== Provided data ==
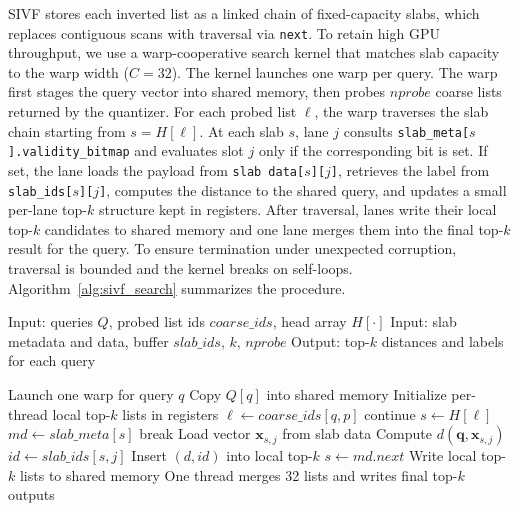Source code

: \documentclass[sigconf,nonacm]{acmart}
\theoremstyle{plain}
\theoremstyle{definition}
\theoremstyle{remark}
\begin{document}
SIVF stores each inverted list as a linked chain of fixed-capacity slabs, which replaces contiguous scans with traversal via
\texttt{next}. To retain high GPU throughput, we use a warp-cooperative search kernel that matches slab capacity to the warp
width ($C=32$). The kernel launches one warp per query. The warp first stages the query vector into shared memory, then probes
$nprobe$ coarse lists returned by the quantizer. For each probed list $\ell$, the warp traverses the slab chain starting from
$s=H[\ell]$. At each slab $s$, lane $j$ consults \texttt{slab\_meta[$s$].validity\_bitmap} and evaluates slot $j$ only if the
corresponding bit is set. If set, the lane loads the payload from \texttt{slab data[$s$][$j$]}, retrieves the label from
\texttt{slab\_ids[$s$][$j$]}, computes the distance to the shared query, and updates a small per-lane top-$k$ structure kept in
registers. After traversal, lanes write their local top-$k$ candidates to shared memory and one lane merges them into the final
top-$k$ result for the query. To ensure termination under unexpected corruption, traversal is bounded and the kernel breaks on
self-loops. Algorithm~\ref{alg:sivf_search} summarizes the procedure.

\begin{algorithm}[t]
\caption{Warp-cooperative search in SIVF}
\label{alg:sivf_search}
\begin{algorithmic}[1]
\State Input: queries $Q$, probed list ids $coarse\_ids$, head array $H[\cdot]$
\State Input: slab metadata and data, buffer $slab\_ids$, $k$, $nprobe$
\State Output: top-$k$ distances and labels for each query

    \State Launch one warp for query $q$
    \State Copy $Q[q]$ into shared memory
    \State Initialize per-thread local top-$k$ lists in registers
        \State $\ell \gets coarse\_ids[q,p]$
         \State continue \EndIf
        \State $s \gets H[\ell]$
            \State $md \gets slab\_meta[s]$
             \State break \EndIf
                \State Load vector $\mathbf{x}_{s,j}$ from slab data
                \State Compute $d(\mathbf{q}, \mathbf{x}_{s,j})$
                \State $id \gets slab\_ids[s,j]$
                \State Insert $(d,id)$ into local top-$k$
            \EndIf
            \State $s \gets md.next$
        \EndWhile
    \EndFor
    \State Write local top-$k$ lists to shared memory
    \State One thread merges 32 lists and writes final top-$k$ outputs
\EndFor
\end{algorithmic}
\end{algorithm}
\end{document}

== Task instructions ==
Return every entry exactly, dropping the pictures.

== Final answer ==
Source code

: \documentclass[sigconf,nonacm]{acmart}
\theoremstyle{plain}
\theoremstyle{definition}
\theoremstyle{remark}
\begin{document}
SIVF stores each inverted list as a linked chain of fixed-capacity slabs, which replaces contiguous scans with traversal via
\texttt{next}. To retain high GPU throughput, we use a warp-cooperative search kernel that matches slab capacity to the warp
width ($C=32$). The kernel launches one warp per query. The warp first stages the query vector into shared memory, then probes
$nprobe$ coarse lists returned by the quantizer. For each probed list $\ell$, the warp traverses the slab chain starting from
$s=H[\ell]$. At each slab $s$, lane $j$ consults \texttt{slab\_meta[$s$].validity\_bitmap} and evaluates slot $j$ only if the
corresponding bit is set. If set, the lane loads the payload from \texttt{slab data[$s$][$j$]}, retrieves the label from
\texttt{slab\_ids[$s$][$j$]}, computes the distance to the shared query, and updates a small per-lane top-$k$ structure kept in
registers. After traversal, lanes write their local top-$k$ candidates to shared memory and one lane merges them into the final
top-$k$ result for the query. To ensure termination under unexpected corruption, traversal is bounded and the kernel breaks on
self-loops. Algorithm~\ref{alg:sivf_search} summarizes the procedure.

\begin{algorithm}[t]
\caption{Warp-cooperative search in SIVF}
\label{alg:sivf_search}
\begin{algorithmic}[1]
\State Input: queries $Q$, probed list ids $coarse\_ids$, head array $H[\cdot]$
\State Input: slab metadata and data, buffer $slab\_ids$, $k$, $nprobe$
\State Output: top-$k$ distances and labels for each query

    \State Launch one warp for query $q$
    \State Copy $Q[q]$ into shared memory
    \State Initialize per-thread local top-$k$ lists in registers
        \State $\ell \gets coarse\_ids[q,p]$
         \State continue \EndIf
        \State $s \gets H[\ell]$
            \State $md \gets slab\_meta[s]$
             \State break \EndIf
                \State Load vector $\mathbf{x}_{s,j}$ from slab data
                \State Compute $d(\mathbf{q}, \mathbf{x}_{s,j})$
                \State $id \gets slab\_ids[s,j]$
                \State Insert $(d,id)$ into local top-$k$
            \EndIf
            \State $s \gets md.next$
        \EndWhile
    \EndFor
    \State Write local top-$k$ lists to shared memory
    \State One thread merges 32 lists and writes final top-$k$ outputs
\EndFor
\end{algorithmic}
\end{algorithm}
\end{document}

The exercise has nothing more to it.